Readings for June 23, 2019
Solemnity of the Most Holy Body and Blood of Christ
1 Corinthians 11:23-26
At my “blogging office” (our kitchen table), I have a Cross that has the verse from Proverbs 3 to trust the Lord at all times. I also recite the verse as part of my daily prayers. And, I have had instances when I fully placed my trust in God. It was at times when nothing else seemed like it would help. Desperate for something, anything, I surrendered all to Him, and trusted Him to carry me through. And it worked every time I’ve done so.

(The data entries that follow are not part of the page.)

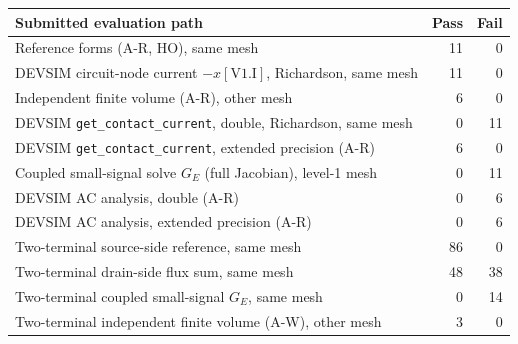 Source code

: \begin{tabular}{@{}lrr@{}}
\toprule
Submitted evaluation path & Pass & Fail \\
\midrule
Reference forms (A-R, HO), same mesh & 11 & 0 \\
DEVSIM circuit-node current $-x[\mathrm{V1.I}]$, Richardson, same mesh & 11 & 0 \\
Independent finite volume (A-R), other mesh & 6 & 0 \\
DEVSIM \texttt{get\_contact\_current}, double, Richardson, same mesh & 0 & 11 \\
DEVSIM \texttt{get\_contact\_current}, extended precision (A-R) & 6 & 0 \\
Coupled small-signal solve $G_E$ (full Jacobian), level-1 mesh & 0 & 11 \\
DEVSIM AC analysis, double (A-R) & 0 & 6 \\
DEVSIM AC analysis, extended precision (A-R) & 0 & 6 \\
\midrule
Two-terminal source-side reference, same mesh & 86 & 0 \\
Two-terminal drain-side flux sum, same mesh & 48 & 38 \\
Two-terminal coupled small-signal $G_E$, same mesh & 0 & 14 \\
Two-terminal independent finite volume (A-W), other mesh & 3 & 0 \\
\bottomrule
\end{tabular}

Still, despite the success I’ve found in trusting God when all other options seem impossible, I struggle with giving up control in my day-to-day life. I can, perhaps, find some solace in that the Apostles suffered from a similar lack of trust. When confronting Jesus about letting the large crowds go home to eat, Jesus tells them to “feed them yourselves.” Their reply is something along the lines of, “How could we possibly do that? We have barely enough fish and bread to feed ourselves and the grocery stores are already closed for the day. Impossible.” This, of course, harkens back to the second line of the Proverbs verse regarding leaning on their own understanding.

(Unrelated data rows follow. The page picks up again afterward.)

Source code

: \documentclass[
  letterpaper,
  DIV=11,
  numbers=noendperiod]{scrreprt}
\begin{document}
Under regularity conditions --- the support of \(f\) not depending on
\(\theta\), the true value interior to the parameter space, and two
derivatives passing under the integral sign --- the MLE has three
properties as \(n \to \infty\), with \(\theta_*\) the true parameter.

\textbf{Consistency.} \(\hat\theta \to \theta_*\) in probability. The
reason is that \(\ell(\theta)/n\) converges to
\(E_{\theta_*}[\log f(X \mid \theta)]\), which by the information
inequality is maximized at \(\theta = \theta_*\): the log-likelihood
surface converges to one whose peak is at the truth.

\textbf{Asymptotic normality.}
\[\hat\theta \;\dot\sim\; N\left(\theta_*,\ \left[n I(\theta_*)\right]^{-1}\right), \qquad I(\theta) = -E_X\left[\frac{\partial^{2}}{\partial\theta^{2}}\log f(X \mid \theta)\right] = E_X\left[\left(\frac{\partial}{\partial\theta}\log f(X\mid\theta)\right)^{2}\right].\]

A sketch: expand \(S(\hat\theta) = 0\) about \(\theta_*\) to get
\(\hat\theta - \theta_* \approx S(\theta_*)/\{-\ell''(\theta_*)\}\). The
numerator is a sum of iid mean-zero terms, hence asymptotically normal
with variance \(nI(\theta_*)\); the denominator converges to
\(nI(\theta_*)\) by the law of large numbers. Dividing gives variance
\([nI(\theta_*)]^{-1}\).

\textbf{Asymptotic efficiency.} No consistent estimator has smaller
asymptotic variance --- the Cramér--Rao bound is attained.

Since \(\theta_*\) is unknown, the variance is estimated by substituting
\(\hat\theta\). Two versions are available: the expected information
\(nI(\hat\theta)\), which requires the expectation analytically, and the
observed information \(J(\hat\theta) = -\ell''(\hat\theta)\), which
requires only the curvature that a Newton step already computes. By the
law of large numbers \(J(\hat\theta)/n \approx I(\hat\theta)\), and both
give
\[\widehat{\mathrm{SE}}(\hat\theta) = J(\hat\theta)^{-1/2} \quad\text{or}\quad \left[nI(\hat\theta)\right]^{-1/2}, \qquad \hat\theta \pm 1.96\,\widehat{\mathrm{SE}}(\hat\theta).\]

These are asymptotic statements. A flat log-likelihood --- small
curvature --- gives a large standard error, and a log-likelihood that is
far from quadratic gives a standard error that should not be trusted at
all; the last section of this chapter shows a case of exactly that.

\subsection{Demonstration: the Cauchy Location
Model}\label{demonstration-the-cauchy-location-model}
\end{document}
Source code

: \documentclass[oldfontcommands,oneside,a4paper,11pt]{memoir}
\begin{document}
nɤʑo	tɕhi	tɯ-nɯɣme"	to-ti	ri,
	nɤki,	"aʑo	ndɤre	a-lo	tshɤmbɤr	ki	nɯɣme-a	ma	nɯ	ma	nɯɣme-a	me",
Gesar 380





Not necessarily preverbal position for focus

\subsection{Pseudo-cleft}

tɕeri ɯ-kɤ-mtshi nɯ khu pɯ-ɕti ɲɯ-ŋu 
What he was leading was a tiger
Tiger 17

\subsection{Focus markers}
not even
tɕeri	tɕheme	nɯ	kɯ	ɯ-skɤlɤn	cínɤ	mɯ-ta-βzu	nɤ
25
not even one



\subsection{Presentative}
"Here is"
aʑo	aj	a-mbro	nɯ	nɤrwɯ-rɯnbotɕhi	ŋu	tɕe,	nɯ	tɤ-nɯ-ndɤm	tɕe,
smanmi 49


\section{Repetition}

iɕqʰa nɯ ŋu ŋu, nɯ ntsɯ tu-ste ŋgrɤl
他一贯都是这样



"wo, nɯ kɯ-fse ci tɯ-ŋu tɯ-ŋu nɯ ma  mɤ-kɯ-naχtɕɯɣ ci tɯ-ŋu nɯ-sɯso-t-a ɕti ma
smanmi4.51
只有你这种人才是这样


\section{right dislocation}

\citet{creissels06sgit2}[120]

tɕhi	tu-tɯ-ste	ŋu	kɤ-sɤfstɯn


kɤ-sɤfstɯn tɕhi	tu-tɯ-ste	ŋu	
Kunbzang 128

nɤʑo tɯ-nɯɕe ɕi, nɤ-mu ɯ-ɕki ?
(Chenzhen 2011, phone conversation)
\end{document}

Personally, I can easily convince myself that I could “seek His will” and be shown the correct path if Jesus was standing in front of me telling me to “feed them yourself.” But perhaps not. I can believe without a complete and full understanding because faith is, after all, a gift. But trust? That is not something that has come easily to me. Trusting others, even God, is difficult for me–especially because trusting God and accepting His ways as sovereign in my life can only come after I accept my own humanity. It’s difficult for me to let go and let someone else takeover until I can accept my own shortcomings and say, “Yeah, okay, MAYBE Your plan is better than mine, God.”
There is a popular expression that says “God accepts us, warts and all.” Perhaps true, but God wants to make sure I understand that I am the one with warts, and His ways are without blemish. He wants me to say, “God, I’m here with my warts. I can only be wart-free when I trust You. So I’m here praying and knowing you will erase my flaws with Your love when I accept You as God and seek to follow Your ways more than my own.” It would seem that only when I seek His healing, only trusting Him as my divine Compound W, can my warts be wiped away.
Then, and only then, can I look at Jesus and say, “Of course I can feed them myself. Tell me how.”
Trust the Lord with all your heart. Do not lean on your own understanding. Seek His will in all you do and He will show you which path to take.